▶ **Source texts of formatted documents**
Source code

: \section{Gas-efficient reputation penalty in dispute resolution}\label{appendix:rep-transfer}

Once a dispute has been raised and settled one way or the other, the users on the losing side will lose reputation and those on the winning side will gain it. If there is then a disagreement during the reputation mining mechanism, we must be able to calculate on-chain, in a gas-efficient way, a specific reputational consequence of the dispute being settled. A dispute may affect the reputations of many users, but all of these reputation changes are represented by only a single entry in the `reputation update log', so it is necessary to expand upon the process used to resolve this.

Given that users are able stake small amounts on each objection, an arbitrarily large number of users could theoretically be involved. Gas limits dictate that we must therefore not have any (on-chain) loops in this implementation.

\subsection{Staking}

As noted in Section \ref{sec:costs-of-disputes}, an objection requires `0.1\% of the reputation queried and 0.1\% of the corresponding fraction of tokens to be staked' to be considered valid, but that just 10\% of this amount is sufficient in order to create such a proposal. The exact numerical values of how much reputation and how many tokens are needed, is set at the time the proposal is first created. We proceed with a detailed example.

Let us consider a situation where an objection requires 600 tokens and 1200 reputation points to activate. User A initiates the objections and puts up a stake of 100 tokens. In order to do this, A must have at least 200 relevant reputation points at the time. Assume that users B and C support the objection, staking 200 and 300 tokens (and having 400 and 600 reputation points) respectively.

▶ **Your instructions**
Reproduce all the entries above. Match them exactly.

▶ **Response below**
Source code

: \section{Gas-efficient reputation penalty in dispute resolution}\label{appendix:rep-transfer}

Once a dispute has been raised and settled one way or the other, the users on the losing side will lose reputation and those on the winning side will gain it. If there is then a disagreement during the reputation mining mechanism, we must be able to calculate on-chain, in a gas-efficient way, a specific reputational consequence of the dispute being settled. A dispute may affect the reputations of many users, but all of these reputation changes are represented by only a single entry in the `reputation update log', so it is necessary to expand upon the process used to resolve this.

Given that users are able stake small amounts on each objection, an arbitrarily large number of users could theoretically be involved. Gas limits dictate that we must therefore not have any (on-chain) loops in this implementation.

\subsection{Staking}

As noted in Section \ref{sec:costs-of-disputes}, an objection requires `0.1\% of the reputation queried and 0.1\% of the corresponding fraction of tokens to be staked' to be considered valid, but that just 10\% of this amount is sufficient in order to create such a proposal. The exact numerical values of how much reputation and how many tokens are needed, is set at the time the proposal is first created. We proceed with a detailed example.

Let us consider a situation where an objection requires 600 tokens and 1200 reputation points to activate. User A initiates the objections and puts up a stake of 100 tokens. In order to do this, A must have at least 200 relevant reputation points at the time. Assume that users B and C support the objection, staking 200 and 300 tokens (and having 400 and 600 reputation points) respectively.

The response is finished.